坂道では自転車を降りて
「なんか、飲み物買って来るよ。何がいい?」
「あー、、、、そうだな、水。」
「水ね。」
「これ、財布。」
財布から金を出すのも面倒らしい。財布ごと渡された。

 女子の財布って普通、異様にでかくてごてごてしてたり、もっと可愛らしかったりすると思ってたが、無味乾燥な皮の小銭入れが、ポケットからするりと出て来た。色が辛うじてキャメルだが、これが黒だったら完全にオヤジの財布だ。こんなの使ってる女子もいるんだ。

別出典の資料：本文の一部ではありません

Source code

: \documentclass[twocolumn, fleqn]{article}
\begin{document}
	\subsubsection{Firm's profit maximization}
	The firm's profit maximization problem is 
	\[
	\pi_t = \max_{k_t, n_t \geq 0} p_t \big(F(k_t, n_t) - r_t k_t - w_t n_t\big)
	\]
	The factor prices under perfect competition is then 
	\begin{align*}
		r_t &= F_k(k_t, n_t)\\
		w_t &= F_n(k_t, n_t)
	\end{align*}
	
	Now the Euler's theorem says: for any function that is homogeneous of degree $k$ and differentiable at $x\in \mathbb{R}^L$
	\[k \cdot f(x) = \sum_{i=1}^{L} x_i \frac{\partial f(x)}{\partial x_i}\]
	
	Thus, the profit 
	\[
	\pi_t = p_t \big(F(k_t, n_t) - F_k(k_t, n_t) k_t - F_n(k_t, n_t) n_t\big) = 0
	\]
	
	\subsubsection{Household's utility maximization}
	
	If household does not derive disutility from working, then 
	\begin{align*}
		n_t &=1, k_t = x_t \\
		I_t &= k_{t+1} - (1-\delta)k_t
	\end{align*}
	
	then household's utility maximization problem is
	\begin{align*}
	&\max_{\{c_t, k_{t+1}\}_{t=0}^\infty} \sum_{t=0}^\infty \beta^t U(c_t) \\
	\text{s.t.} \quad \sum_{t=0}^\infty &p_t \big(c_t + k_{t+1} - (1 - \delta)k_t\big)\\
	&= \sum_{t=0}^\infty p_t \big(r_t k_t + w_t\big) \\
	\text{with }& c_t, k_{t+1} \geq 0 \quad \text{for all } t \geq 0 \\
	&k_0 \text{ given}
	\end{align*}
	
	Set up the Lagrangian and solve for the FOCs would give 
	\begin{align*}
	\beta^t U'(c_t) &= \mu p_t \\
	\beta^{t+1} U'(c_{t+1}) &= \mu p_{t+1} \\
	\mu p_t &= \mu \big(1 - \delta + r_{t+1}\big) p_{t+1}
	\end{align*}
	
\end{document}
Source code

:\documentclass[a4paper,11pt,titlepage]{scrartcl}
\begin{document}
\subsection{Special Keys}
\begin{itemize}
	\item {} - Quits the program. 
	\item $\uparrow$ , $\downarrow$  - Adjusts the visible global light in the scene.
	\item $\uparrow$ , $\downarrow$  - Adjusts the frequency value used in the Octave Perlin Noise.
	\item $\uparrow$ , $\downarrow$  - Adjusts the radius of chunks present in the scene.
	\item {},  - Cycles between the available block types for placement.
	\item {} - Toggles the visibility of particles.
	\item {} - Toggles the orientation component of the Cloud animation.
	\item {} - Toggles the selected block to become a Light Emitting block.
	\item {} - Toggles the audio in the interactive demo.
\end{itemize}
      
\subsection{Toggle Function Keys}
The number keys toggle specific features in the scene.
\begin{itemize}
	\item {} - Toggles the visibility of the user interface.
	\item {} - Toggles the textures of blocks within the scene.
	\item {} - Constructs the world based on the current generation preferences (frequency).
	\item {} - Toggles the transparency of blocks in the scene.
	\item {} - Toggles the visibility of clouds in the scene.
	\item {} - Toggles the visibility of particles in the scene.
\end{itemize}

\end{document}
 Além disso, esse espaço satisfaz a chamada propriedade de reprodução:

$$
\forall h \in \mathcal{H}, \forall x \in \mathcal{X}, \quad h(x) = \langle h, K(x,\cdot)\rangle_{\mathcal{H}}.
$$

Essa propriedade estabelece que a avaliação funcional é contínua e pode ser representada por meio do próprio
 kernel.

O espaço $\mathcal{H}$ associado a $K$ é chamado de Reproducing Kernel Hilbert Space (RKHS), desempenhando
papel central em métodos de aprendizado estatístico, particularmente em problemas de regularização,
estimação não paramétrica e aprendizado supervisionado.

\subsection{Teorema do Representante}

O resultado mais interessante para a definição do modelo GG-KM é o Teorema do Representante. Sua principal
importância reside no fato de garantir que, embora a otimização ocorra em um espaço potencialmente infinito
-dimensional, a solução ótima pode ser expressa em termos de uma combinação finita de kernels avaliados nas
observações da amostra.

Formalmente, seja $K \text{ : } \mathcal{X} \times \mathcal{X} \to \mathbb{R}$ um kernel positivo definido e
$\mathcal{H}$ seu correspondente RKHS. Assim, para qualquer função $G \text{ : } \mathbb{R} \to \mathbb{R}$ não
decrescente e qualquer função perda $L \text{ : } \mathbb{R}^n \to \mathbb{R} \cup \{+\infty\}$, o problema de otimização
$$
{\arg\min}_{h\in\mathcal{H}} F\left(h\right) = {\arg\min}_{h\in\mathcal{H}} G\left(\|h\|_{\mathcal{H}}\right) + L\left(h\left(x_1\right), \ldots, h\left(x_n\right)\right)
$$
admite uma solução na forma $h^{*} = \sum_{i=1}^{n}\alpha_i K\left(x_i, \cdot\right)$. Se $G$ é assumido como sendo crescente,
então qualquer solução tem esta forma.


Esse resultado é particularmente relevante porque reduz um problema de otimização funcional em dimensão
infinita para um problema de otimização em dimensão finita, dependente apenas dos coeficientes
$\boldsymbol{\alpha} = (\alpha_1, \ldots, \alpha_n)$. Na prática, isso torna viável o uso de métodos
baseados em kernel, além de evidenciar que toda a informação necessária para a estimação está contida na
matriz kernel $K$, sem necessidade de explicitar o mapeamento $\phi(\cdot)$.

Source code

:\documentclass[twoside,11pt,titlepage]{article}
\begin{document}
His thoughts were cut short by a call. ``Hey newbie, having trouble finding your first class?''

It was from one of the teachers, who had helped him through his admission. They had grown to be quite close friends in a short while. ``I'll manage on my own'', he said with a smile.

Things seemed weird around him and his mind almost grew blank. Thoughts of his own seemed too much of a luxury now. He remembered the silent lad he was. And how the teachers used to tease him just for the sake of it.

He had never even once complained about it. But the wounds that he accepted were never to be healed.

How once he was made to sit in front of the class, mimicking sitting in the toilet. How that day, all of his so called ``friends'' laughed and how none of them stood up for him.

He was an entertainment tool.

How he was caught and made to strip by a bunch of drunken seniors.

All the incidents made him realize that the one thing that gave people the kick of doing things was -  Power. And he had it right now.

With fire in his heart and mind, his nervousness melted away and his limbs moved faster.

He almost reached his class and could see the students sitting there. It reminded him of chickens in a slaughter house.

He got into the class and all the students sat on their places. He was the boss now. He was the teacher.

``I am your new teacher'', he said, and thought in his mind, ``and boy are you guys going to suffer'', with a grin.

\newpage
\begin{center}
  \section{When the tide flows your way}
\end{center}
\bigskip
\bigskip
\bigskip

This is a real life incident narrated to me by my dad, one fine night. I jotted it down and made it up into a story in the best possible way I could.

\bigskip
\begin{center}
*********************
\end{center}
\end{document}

 自動販売機には珈琲やお茶も売ってる。水と言ったから水なんだろうけど、貧血ならカロリーとらなくて良いのかな?オレンジジュースがあったので、それも買って戻る。

「オレンジも売ってたよ。血が増えそう。飲む?」
「今は水にする。せっかく買って来てくれたのに、ごめん。今甘いもの採ると、余計にお腹が痛くなるんだ。」
「。。。。」
「貧血はもう収まった。腹痛は、どうせ待っても収まらないから、これ飲んだら帰るよ。ごめん。開けて。手に力が入らなくて。」
 ペットボトルが開かないなんて、そんなに具合悪いのか。水のボトルを開けてやって渡す。彼女は受け取って一口飲んだ。